Botulinum Toxin in Migraine Treatment

Migren Tedavisinde Botulinum Toksini

Elif ILGAZ AYDINLAR 1,, Pınar YALINAY DİKMEN 1, Ayşe SAĞDUYU KOCAMAN 1
PMCID: PMC5353076  PMID: 28360582

Abstract

Since botulinum toxin might have a therapeutic effect on pain, many studies investigating the efficiency of botulinum toxin in headache treatment have been done. The most satisfying results were achieved by botulinum toxin type A (BoNT/A) in the treatment of chronic migraine. In this paper, we reviewed the clinical effectiveness of BoNT/A in migraine and included our clinical experience. In our ongoing pilot study, where we have repeated BoNT/A injections every 12 weeks, The difference in the Migraine Disability Assessment (MIDAS) scores between the first and the second injections was 61.1%; and between the first and the 3rd injections was found to be 65.72%.

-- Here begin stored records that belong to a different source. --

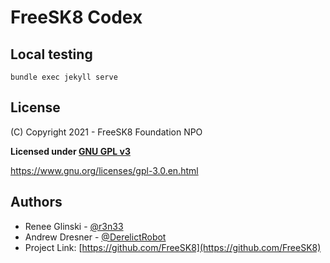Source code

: # FreeSK8 Codex

## Local testing

```
bundle exec jekyll serve
```

<!-- LICENSE -->
## License

(C) Copyright 2021 - FreeSK8 Foundation NPO

**Licensed under [GNU GPL v3](https://github.com/FreeSK8/codex/blob/main/LICENSE)**

https://www.gnu.org/licenses/gpl-3.0.en.html

<!-- CONTACT -->
## Authors

* Renee Glinski - [@r3n33](https://github.com/r3n33)
* Andrew Dresner - [@DerelictRobot](https://github.com/DerelictRobot)
* Project Link: [https://github.com/FreeSK8](https://github.com/FreeSK8)
 
 
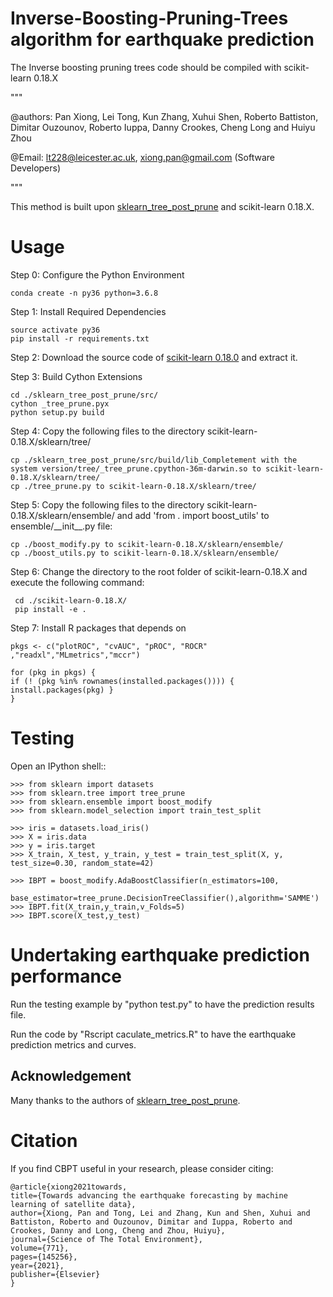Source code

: # Inverse-Boosting-Pruning-Trees algorithm for earthquake prediction 

The Inverse boosting pruning trees code should be compiled with scikit-learn 0.18.X   


""" 

@authors: Pan Xiong, Lei Tong, Kun Zhang, Xuhui Shen, Roberto Battiston, Dimitar Ouzounov, Roberto Iuppa, Danny Crookes, Cheng Long and Huiyu Zhou

@Email: lt228@leicester.ac.uk, xiong.pan@gmail.com (Software Developers)

""" 

This method is built upon [sklearn_tree_post_prune](https://github.com/shenwanxiang/sklearn-post-prune-tree/tree/master) and scikit-learn 0.18.X.

Usage 
======= 

Step 0: Configure the Python Environment
  ```
  conda create -n py36 python=3.6.8
  ```
Step 1: Install Required Dependencies
  ```
  source activate py36
  pip install -r requirements.txt
  ```
Step 2: Download the source code of [scikit-learn 0.18.0](https://github.com/scikit-learn/scikit-learn/tree/0.18.X) and extract it. 

Step 3: Build Cython Extensions
  ```
  cd ./sklearn_tree_post_prune/src/
  cython _tree_prune.pyx
  python setup.py build
  ```
Step 4: Copy the following files to the directory scikit-learn-0.18.X/sklearn/tree/
  ```
  cp ./sklearn_tree_post_prune/src/build/lib_Completement with the system version/tree/_tree_prune.cpython-36m-darwin.so to scikit-learn-0.18.X/sklearn/tree/
  cp ./tree_prune.py to scikit-learn-0.18.X/sklearn/tree/
  ```

Step 5: Copy the following files to the directory scikit-learn-0.18.X/sklearn/ensemble/ and add 'from . import boost\_utils' to ensemble/\_\_init\_\_.py file:
  ```
  cp ./boost_modify.py to scikit-learn-0.18.X/sklearn/ensemble/
  cp ./boost_utils.py to scikit-learn-0.18.X/sklearn/ensemble/
  ```
 
Step 6: Change the directory to the root folder of scikit-learn-0.18.X and execute the following command:
 ```
  cd ./scikit-learn-0.18.X/
  pip install -e .
  ```

Step 7: Install R packages that depends on 

 

	pkgs <- c("plotROC", "cvAUC", "pROC", "ROCR" ,"readxl","MLmetrics","mccr") 

	for (pkg in pkgs) { 
  	if (! (pkg %in% rownames(installed.packages()))) { install.packages(pkg) } 
	} 

 

Testing 
======= 

 

Open an IPython shell:: 

 

	>>> from sklearn import datasets
	>>> from sklearn.tree import tree_prune 
	>>> from sklearn.ensemble import boost_modify 
	>>> from sklearn.model_selection import train_test_split
	
	>>> iris = datasets.load_iris()
	>>> X = iris.data
	>>> y = iris.target
	>>> X_train, X_test, y_train, y_test = train_test_split(X, y, test_size=0.30, random_state=42)
	
	>>> IBPT = boost_modify.AdaBoostClassifier(n_estimators=100,
							base_estimator=tree_prune.DecisionTreeClassifier(),algorithm='SAMME') 
	>>> IBPT.fit(X_train,y_train,v_Folds=5) 
	>>> IBPT.score(X_test,y_test)

 
 

Undertaking earthquake prediction performance  
======= 

Run the testing example by "python test.py" to have the prediction results file. 

Run the code by "Rscript caculate_metrics.R" to have the earthquake prediction metrics and curves. 

## Acknowledgement
Many thanks to the authors of [sklearn_tree_post_prune](https://github.com/shenwanxiang/sklearn-post-prune-tree/tree/master). 

Citation 
======= 
If you find CBPT useful in your research, please consider citing:
	
	@article{xiong2021towards,
  	title={Towards advancing the earthquake forecasting by machine learning of satellite data},
  	author={Xiong, Pan and Tong, Lei and Zhang, Kun and Shen, Xuhui and Battiston, Roberto and Ouzounov, Dimitar and Iuppa, Roberto and Crookes, Danny and Long, Cheng and Zhou, Huiyu},
  	journal={Science of The Total Environment},
  	volume={771},
  	pages={145256},
  	year={2021},
  	publisher={Elsevier}
	}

Keywords: Botulinum toxin, chronic migraine, headache

Introduction

In the last two decades, applications of Botulinum toxin (boNT) have increased in clinical medicine. This toxin is especially used widely in treatment of movement disorders, spasticity and syndromes characterized with autonomic hyperactivity (1). In the last ten years, information related with the efficiency of BoNT in treatment of migraine started to accumulate. We aimed to review use of BoNT in episodic and chronic migraine and the studies performed on this issue.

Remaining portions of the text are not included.